[Data entries]
_ _ _ _ _
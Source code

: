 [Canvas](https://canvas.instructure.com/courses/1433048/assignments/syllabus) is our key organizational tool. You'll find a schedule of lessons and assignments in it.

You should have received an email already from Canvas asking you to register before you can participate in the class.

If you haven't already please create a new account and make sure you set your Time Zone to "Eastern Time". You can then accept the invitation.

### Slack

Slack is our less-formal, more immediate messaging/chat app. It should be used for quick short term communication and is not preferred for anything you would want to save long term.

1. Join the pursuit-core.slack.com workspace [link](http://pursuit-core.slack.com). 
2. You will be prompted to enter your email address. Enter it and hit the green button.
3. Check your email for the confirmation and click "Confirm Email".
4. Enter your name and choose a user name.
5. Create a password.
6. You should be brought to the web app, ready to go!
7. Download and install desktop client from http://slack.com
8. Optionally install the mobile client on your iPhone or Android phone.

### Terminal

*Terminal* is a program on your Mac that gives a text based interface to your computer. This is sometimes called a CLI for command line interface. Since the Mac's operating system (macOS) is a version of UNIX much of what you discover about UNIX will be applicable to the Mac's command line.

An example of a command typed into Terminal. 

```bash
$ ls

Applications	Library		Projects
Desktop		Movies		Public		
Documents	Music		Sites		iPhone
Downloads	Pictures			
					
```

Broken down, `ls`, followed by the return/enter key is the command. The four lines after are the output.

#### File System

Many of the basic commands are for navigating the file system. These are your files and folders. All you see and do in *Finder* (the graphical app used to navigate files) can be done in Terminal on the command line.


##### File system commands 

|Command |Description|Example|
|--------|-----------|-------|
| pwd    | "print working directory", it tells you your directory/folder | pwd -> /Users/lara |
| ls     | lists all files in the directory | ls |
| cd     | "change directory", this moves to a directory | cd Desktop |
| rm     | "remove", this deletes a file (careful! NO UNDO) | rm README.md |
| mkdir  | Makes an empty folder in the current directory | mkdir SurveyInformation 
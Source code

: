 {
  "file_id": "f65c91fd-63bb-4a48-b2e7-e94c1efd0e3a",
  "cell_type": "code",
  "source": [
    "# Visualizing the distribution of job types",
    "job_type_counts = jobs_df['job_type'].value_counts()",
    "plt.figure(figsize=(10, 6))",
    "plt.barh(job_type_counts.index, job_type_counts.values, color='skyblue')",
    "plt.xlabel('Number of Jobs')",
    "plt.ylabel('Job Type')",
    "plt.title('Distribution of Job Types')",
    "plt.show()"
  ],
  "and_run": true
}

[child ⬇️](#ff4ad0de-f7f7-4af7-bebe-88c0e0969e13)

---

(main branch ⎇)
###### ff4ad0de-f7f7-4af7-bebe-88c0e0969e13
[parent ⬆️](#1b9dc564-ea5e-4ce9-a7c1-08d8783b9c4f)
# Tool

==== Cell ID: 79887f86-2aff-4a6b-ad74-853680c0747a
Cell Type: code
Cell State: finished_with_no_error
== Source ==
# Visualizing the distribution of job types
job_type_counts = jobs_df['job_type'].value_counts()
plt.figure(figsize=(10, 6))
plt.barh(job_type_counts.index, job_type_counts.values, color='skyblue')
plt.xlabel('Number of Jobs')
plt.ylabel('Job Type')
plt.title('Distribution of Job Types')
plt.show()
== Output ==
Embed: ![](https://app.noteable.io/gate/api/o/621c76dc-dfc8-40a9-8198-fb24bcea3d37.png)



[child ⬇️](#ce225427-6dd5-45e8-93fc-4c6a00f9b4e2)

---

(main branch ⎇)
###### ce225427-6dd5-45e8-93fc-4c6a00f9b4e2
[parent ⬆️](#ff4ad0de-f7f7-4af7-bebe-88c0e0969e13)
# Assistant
_ _ _ _ _
Directions: Within the entries above, find the string "code" and return each line that holds it.

Your solution:
Source code
Source code
  "cell_type": "code",
Cell Type: code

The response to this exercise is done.